-- Opening Marker --
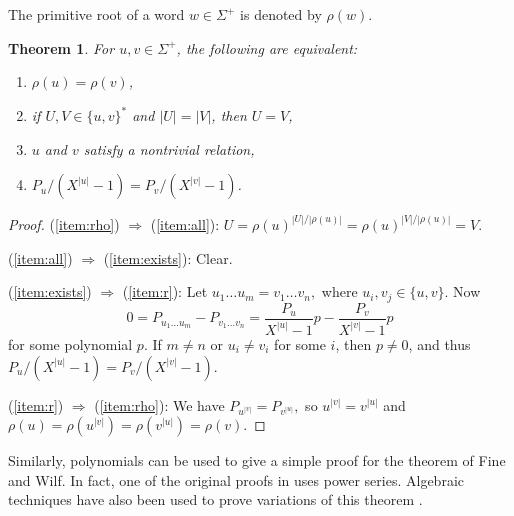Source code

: \documentclass[submission]{eptcs}
\newtheorem{theorem}{Theorem}[section]
\theoremstyle{definition}
\newcommand{\px}[1]{ P_{#1} }
\begin{document}
The primitive root of a word $w \in \Sigma^+$ is denoted by
$\rho(w)$.

\begin{theorem} \label{thm:commutation}
For $u,v \in \Sigma^+$, the following are equivalent:
\begin{enumerate}
\item $\rho(u) = \rho(v)$, \label{item:rho}
\item if $U,V \in \{u,v\}^*$ and $|U| = |V|$, then $U = V$, \label{item:all}
\item $u$ and $v$ satisfy a nontrivial relation, \label{item:exists}
\item $\px{u} / (X^{|u|} - 1) = \px{v} / (X^{|v|} - 1)$. \label{item:r}
\end{enumerate}
\end{theorem}
\begin{proof}
(\ref{item:rho}) $\Rightarrow$ (\ref{item:all}):
\begin{math}
    U = \rho(u)^{|U|/|\rho(u)|}
    = \rho(u)^{|V|/|\rho(u)|} = V .
\end{math}

(\ref{item:all}) $\Rightarrow$ (\ref{item:exists}): Clear.

(\ref{item:exists}) $\Rightarrow$ (\ref{item:r}): Let
\begin{math}
    u_1 \dots u_m = v_1 \dots v_n,
\end{math}
where $u_i, v_j \in \{u,v\}$. Now
\begin{equation*}
    0 = \px{u_1 \dots u_m} - \px{v_1 \dots v_n}
= \frac{\px{u}}{X^{|u|} - 1} p - \frac{\px{v}}{X^{|v|} - 1} p
\end{equation*}
for some polynomial $p$. If $m \ne n$ or $u_i \ne v_i$ for some $i$,
then $p \ne 0$, and thus $\px{u} / (X^{|u|} - 1) = \px{v} / (X^{|v|}
- 1)$.

(\ref{item:r}) $\Rightarrow$ (\ref{item:rho}): We have
\begin{math}
    \px{u^{|v|}}
= \px{v^{|u|}} ,
\end{math}
so $u^{|v|} = v^{|u|}$ and
\begin{math}
    \rho(u) = \rho(u^{|v|}) = \rho(v^{|u|}) = \rho(v) .
\end{math}
\end{proof}

Similarly, polynomials can be used to give a simple proof for the
theorem of Fine and Wilf. In fact, one of the original proofs in
\cite{FiWi65} uses power series. Algebraic techniques have also been
used to prove variations of this theorem \cite{MiShWa01}.
\end{document}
-- Closing Marker --
● **Try it**: Without any pictures, print the whole listing again exactly as it stands.

● **Finished task**:
Source code

: \documentclass[submission]{eptcs}
\newtheorem{theorem}{Theorem}[section]
\theoremstyle{definition}
\newcommand{\px}[1]{ P_{#1} }
\begin{document}
The primitive root of a word $w \in \Sigma^+$ is denoted by
$\rho(w)$.

\begin{theorem} \label{thm:commutation}
For $u,v \in \Sigma^+$, the following are equivalent:
\begin{enumerate}
\item $\rho(u) = \rho(v)$, \label{item:rho}
\item if $U,V \in \{u,v\}^*$ and $|U| = |V|$, then $U = V$, \label{item:all}
\item $u$ and $v$ satisfy a nontrivial relation, \label{item:exists}
\item $\px{u} / (X^{|u|} - 1) = \px{v} / (X^{|v|} - 1)$. \label{item:r}
\end{enumerate}
\end{theorem}
\begin{proof}
(\ref{item:rho}) $\Rightarrow$ (\ref{item:all}):
\begin{math}
    U = \rho(u)^{|U|/|\rho(u)|}
    = \rho(u)^{|V|/|\rho(u)|} = V .
\end{math}

(\ref{item:all}) $\Rightarrow$ (\ref{item:exists}): Clear.

(\ref{item:exists}) $\Rightarrow$ (\ref{item:r}): Let
\begin{math}
    u_1 \dots u_m = v_1 \dots v_n,
\end{math}
where $u_i, v_j \in \{u,v\}$. Now
\begin{equation*}
    0 = \px{u_1 \dots u_m} - \px{v_1 \dots v_n}
= \frac{\px{u}}{X^{|u|} - 1} p - \frac{\px{v}}{X^{|v|} - 1} p
\end{equation*}
for some polynomial $p$. If $m \ne n$ or $u_i \ne v_i$ for some $i$,
then $p \ne 0$, and thus $\px{u} / (X^{|u|} - 1) = \px{v} / (X^{|v|}
- 1)$.

(\ref{item:r}) $\Rightarrow$ (\ref{item:rho}): We have
\begin{math}
    \px{u^{|v|}}
= \px{v^{|u|}} ,
\end{math}
so $u^{|v|} = v^{|u|}$ and
\begin{math}
    \rho(u) = \rho(u^{|v|}) = \rho(v^{|u|}) = \rho(v) .
\end{math}
\end{proof}

Similarly, polynomials can be used to give a simple proof for the
theorem of Fine and Wilf. In fact, one of the original proofs in
\cite{FiWi65} uses power series. Algebraic techniques have also been
used to prove variations of this theorem \cite{MiShWa01}.
\end{document}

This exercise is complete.